Se per un attimo si esce dalla propria bolla e si comincia a guardarsi intorno, si possono osservare gli altri come se fossero in perfetta solitudine (la stessa cosa succede in macchina: per questo al semaforo vedi gente che si trucca o che va alla ricerca di tesori perduti dentro le proprie narici). E si possono vedere i piccoli tic o le manie che ognuno di noi ha, quei gesti inconsci che tendiamo a ripetere senza rendercene conto. Chi alza gli occhi o il sopracciglio, chi si gira i pollici, chi si aggiusta i capelli, chi si mangia le unghie e chi si tocca la barba. Senza accorgercene perché i tic sono come il solletico: su se stessi non funzionano, non esistono, solo gli altri possono farlo.

E non possiamo farci nulla, non possiamo nasconderli, perché fanno parte di quella modalità di presentarsi agli altri che non abbiamo scelto, ma che utilizziamo automaticamente. Forse per nascondere quello che siamo veramente? Perché noi siamo convinti di non avere tic (a parte Nadal, forse!) Ma allora chi siamo veramente?

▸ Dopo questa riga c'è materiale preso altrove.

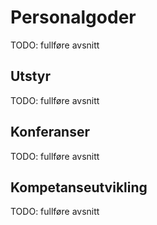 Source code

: # Personalgoder

TODO: fullføre avsnitt


## Utstyr

TODO: fullføre avsnitt


## Konferanser

TODO: fullføre avsnitt

## Kompetanseutvikling

TODO: fullføre avsnitt
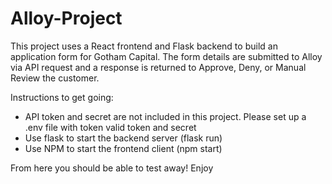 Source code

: # Alloy-Project

This project uses a React frontend and Flask backend to build an application form for Gotham Capital. The form details are submitted to Alloy via API request and a response is returned to Approve, Deny, or Manual Review the customer.

Instructions to get going:
- API token and secret are not included in this project. Please set up a .env file with token valid token and secret
- Use flask to start the backend server (flask run)
- Use NPM to start the frontend client (npm start)

From here you should be able to test away! Enjoy
  
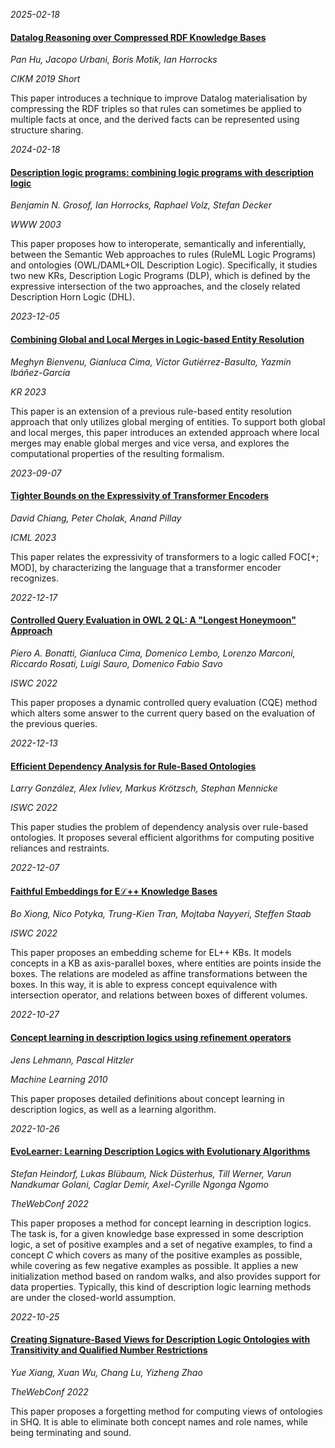 






*2025-02-18*

#### [Datalog Reasoning over Compressed RDF Knowledge Bases](https://dl.acm.org/doi/10.1145/3357384.3358147)

*Pan Hu, Jacopo Urbani, Boris Motik, Ian Horrocks*

*CIKM 2019 Short*

This paper introduces a technique to improve Datalog materialisation by compressing the RDF triples so that rules can sometimes be applied to multiple facts at once, and the derived facts can be represented using structure sharing.


*2024-02-18*

#### [Description logic programs: combining logic programs with description logic](https://dl.acm.org/doi/10.1145/775152.775160)

*Benjamin N. Grosof, Ian Horrocks, Raphael Volz, Stefan Decker*

*WWW 2003*

This paper proposes how to interoperate, semantically and inferentially, between the Semantic Web approaches to rules (RuleML Logic Programs) and ontologies (OWL/DAML+OIL Description Logic). Specifically, it studies two new KRs, Description Logic Programs (DLP), which is defined by the expressive intersection of the two approaches, and the closely related Description Horn Logic (DHL).


*2023-12-05*

#### [Combining Global and Local Merges in Logic-based Entity Resolution](https://proceedings.kr.org/2023/74/)

*Meghyn Bienvenu, Gianluca Cima, Víctor Gutiérrez-Basulto, Yazmín Ibáñez-García*

*KR 2023*

This paper is an extension of a previous rule-based entity resolution approach that only utilizes global merging of entities. To support both global and local merges, this paper introduces an extended approach where local merges may enable global merges and vice versa, and explores the computational properties of the resulting formalism.


*2023-09-07*

#### [Tighter Bounds on the Expressivity of Transformer Encoders](https://proceedings.mlr.press/v202/chiang23a.html)

*David Chiang, Peter Cholak, Anand Pillay*

*ICML 2023*

This paper relates the expressivity of transformers to a logic called FOC[+; MOD], by characterizing the language that a transformer encoder recognizes.


*2022-12-17*

#### [Controlled Query Evaluation in OWL 2 QL: A "Longest Honeymoon" Approach](https://doi.org/10.1007/978-3-031-19433-7_25)

*Piero A. Bonatti, Gianluca Cima, Domenico Lembo, Lorenzo Marconi, Riccardo Rosati, Luigi Sauro, Domenico Fabio Savo*

*ISWC 2022*

This paper proposes a dynamic controlled query evaluation (CQE) method which alters some answer to the current query based on the evaluation of the previous queries. 


*2022-12-13*

#### [Efficient Dependency Analysis for Rule-Based Ontologies](https://link.springer.com/chapter/10.1007/978-3-031-19433-7_16)

*Larry González, Alex Ivliev, Markus Krötzsch, Stephan Mennicke*

*ISWC 2022*

This paper studies the problem of dependency analysis over rule-based ontologies. It proposes several efficient algorithms for computing positive reliances and restraints. 


*2022-12-07*

#### [Faithful Embeddings for Eℒ++ Knowledge Bases](https://doi.org/10.1007/978-3-031-19433-7_2)

*Bo Xiong, Nico Potyka, Trung-Kien Tran, Mojtaba Nayyeri, Steffen Staab*

*ISWC 2022*

This paper proposes an embedding scheme for EL++ KBs. It models concepts in a KB as axis-parallel boxes, where entities are points inside the boxes. The relations are modeled as affine transformations between the boxes. In this way, it is able to express concept equivalence with intersection operator, and relations between boxes of different volumes. 


*2022-10-27*

#### [Concept learning in description logics using refinement operators](https://link.springer.com/article/10.1007/s10994-009-5146-2)

*Jens Lehmann, Pascal Hitzler*

*Machine Learning 2010*

This paper proposes detailed definitions about concept learning in description logics, as well as a learning algorithm. 


*2022-10-26*

#### [EvoLearner: Learning Description Logics with Evolutionary Algorithms](https://doi.org/10.1145/3485447.3511925)

*Stefan Heindorf, Lukas Blübaum, Nick Düsterhus, Till Werner, Varun Nandkumar Golani, Caglar Demir, Axel-Cyrille Ngonga Ngomo*

*TheWebConf 2022*

This paper proposes a method for concept learning in description logics. The task is, for a given knowledge base expressed in some description logic, a set of positive examples and a set of negative examples, to find a concept *C* which covers as many of the positive examples as possible, while covering as few negative examples as possible. It applies a new initialization method based on random walks, and also provides support for data properties. Typically, this kind of description logic learning methods are under the closed-world assumption. 


*2022-10-25*

#### [Creating Signature-Based Views for Description Logic Ontologies with Transitivity and Qualified Number Restrictions](https://doi.org/10.1145/3485447.3511924)

*Yue Xiang, Xuan Wu, Chang Lu, Yizheng Zhao*

*TheWebConf 2022*

This paper proposes a forgetting method for computing views of ontologies in SHQ. It is able to eliminate both concept names and role names, while being terminating and sound.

Forse, se riuscissimo a uscire da noi stessi e osservarci con gli occhi degli altri, stenteremmo a riconoscerci. Una volta di più le cose, le persone, la realtà, non sono quello che sembrano. Eliminati i tic, tolte maschere e scudi, almeno noi, lo sappiamo chi siamo realmente?

Troppe domande, mi sa che mi rimetto a leggere.